_Work to complete_.
Count the lines below that contain the word "server", and state only that number.

_Dataset extract_.
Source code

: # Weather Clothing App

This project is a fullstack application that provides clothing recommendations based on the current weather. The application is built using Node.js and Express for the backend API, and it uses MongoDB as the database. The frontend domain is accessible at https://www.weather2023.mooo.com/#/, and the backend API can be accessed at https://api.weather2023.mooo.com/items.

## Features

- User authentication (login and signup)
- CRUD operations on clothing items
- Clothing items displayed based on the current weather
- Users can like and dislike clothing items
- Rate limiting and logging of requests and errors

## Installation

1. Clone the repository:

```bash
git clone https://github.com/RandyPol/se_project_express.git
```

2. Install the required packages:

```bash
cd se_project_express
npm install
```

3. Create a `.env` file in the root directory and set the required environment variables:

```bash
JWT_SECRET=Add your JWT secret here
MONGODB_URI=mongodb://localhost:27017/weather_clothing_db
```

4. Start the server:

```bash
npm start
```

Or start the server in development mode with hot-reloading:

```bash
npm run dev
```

* * *

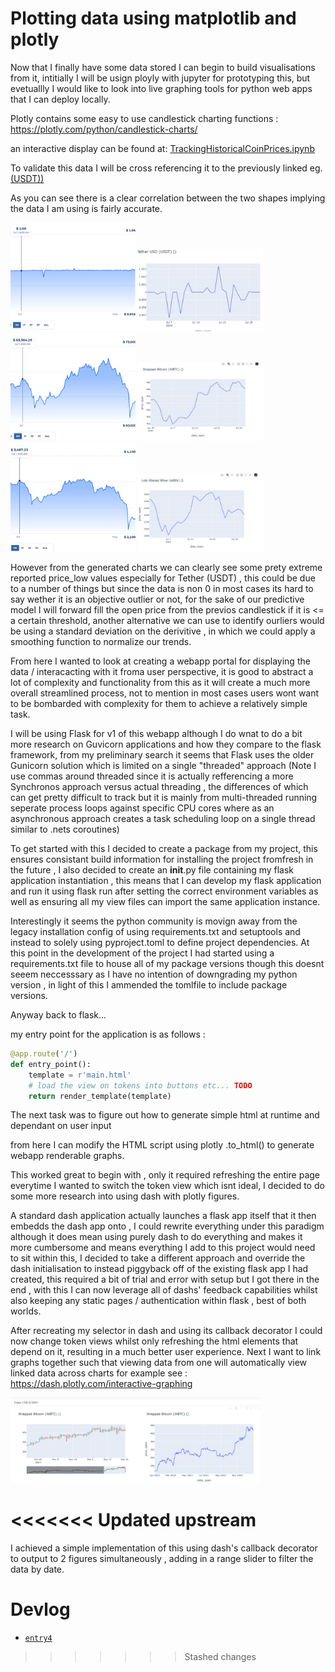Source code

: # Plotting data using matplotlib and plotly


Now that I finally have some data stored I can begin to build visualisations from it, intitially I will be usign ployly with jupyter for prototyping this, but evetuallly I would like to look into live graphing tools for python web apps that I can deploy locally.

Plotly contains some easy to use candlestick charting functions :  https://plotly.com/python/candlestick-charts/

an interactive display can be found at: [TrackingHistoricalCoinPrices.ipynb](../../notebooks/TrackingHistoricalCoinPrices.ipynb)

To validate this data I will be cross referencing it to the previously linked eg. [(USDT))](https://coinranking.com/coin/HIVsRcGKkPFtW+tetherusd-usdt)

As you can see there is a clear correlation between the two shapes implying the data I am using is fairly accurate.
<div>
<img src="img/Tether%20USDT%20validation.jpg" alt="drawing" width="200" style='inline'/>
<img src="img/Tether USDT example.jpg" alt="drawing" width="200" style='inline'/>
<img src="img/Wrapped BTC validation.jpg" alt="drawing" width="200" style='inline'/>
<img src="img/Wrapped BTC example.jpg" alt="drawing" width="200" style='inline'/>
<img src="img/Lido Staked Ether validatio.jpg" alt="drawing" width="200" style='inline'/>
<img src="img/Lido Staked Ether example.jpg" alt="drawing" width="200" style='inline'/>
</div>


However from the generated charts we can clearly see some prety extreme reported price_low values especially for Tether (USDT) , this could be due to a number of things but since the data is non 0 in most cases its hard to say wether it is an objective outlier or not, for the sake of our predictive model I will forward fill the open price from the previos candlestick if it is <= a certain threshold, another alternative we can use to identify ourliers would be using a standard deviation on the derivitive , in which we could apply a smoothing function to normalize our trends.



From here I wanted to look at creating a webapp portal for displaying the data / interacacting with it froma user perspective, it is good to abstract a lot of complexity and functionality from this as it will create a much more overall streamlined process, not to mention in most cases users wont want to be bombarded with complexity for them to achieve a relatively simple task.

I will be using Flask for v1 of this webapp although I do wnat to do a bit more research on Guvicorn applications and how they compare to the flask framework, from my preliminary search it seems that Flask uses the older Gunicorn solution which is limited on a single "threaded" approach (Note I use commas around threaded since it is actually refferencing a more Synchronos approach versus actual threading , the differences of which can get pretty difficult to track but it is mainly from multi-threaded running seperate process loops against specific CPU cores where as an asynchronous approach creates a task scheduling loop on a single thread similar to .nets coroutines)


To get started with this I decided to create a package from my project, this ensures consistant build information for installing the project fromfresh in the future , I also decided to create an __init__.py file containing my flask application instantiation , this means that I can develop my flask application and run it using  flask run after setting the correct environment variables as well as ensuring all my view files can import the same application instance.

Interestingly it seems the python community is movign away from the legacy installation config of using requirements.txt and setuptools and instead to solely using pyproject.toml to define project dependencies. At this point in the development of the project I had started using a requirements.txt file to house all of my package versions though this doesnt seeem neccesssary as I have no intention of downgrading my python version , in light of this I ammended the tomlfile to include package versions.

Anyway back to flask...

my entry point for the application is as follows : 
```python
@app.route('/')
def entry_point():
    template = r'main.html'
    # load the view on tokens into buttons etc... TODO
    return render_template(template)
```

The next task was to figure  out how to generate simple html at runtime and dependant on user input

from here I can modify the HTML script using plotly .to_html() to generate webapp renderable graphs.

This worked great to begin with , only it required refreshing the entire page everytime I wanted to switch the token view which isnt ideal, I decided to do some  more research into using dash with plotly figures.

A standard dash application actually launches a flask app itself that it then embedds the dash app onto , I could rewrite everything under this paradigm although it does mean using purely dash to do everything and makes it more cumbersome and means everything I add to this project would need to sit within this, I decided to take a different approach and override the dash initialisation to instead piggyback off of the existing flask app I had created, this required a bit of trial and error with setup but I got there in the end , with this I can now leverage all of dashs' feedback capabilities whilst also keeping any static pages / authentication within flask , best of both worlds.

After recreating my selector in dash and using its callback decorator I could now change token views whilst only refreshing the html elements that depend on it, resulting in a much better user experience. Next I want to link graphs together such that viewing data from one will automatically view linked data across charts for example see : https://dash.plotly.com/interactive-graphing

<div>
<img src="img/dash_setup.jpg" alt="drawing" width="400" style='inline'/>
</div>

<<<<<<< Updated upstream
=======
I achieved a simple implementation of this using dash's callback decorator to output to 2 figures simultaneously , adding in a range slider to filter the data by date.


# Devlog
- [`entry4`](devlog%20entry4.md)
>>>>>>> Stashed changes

==

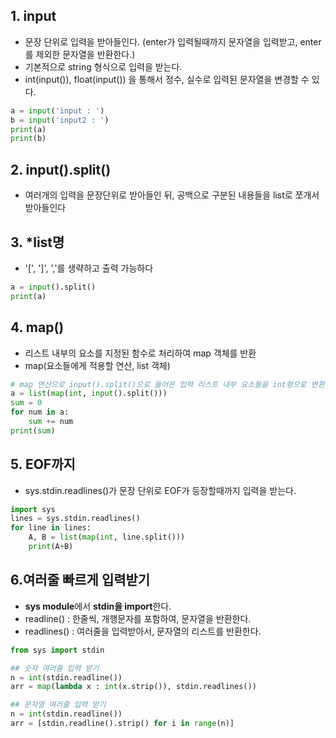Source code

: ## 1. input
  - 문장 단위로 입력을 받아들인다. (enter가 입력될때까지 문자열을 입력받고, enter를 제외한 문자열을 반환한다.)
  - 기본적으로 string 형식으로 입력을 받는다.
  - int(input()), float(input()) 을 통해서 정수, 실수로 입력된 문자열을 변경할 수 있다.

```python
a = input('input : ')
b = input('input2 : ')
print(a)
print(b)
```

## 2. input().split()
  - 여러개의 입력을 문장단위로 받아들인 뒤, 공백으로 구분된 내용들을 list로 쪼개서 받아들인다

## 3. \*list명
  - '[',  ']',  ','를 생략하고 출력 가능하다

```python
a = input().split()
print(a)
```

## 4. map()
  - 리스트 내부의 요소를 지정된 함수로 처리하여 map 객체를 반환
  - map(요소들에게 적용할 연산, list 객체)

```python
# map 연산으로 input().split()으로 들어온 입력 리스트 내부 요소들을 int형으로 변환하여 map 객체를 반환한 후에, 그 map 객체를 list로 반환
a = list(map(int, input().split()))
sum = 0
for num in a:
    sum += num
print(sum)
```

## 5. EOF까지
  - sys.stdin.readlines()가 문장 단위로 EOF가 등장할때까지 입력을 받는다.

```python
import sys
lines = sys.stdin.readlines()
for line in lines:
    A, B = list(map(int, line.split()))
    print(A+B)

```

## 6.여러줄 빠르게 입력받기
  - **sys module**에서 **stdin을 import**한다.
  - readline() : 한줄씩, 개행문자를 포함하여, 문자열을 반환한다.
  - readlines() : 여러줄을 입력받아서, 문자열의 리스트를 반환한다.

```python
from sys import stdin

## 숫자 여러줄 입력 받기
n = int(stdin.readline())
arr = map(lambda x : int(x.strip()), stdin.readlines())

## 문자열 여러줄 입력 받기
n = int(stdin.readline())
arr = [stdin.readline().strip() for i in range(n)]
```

_Solution for this task_.
2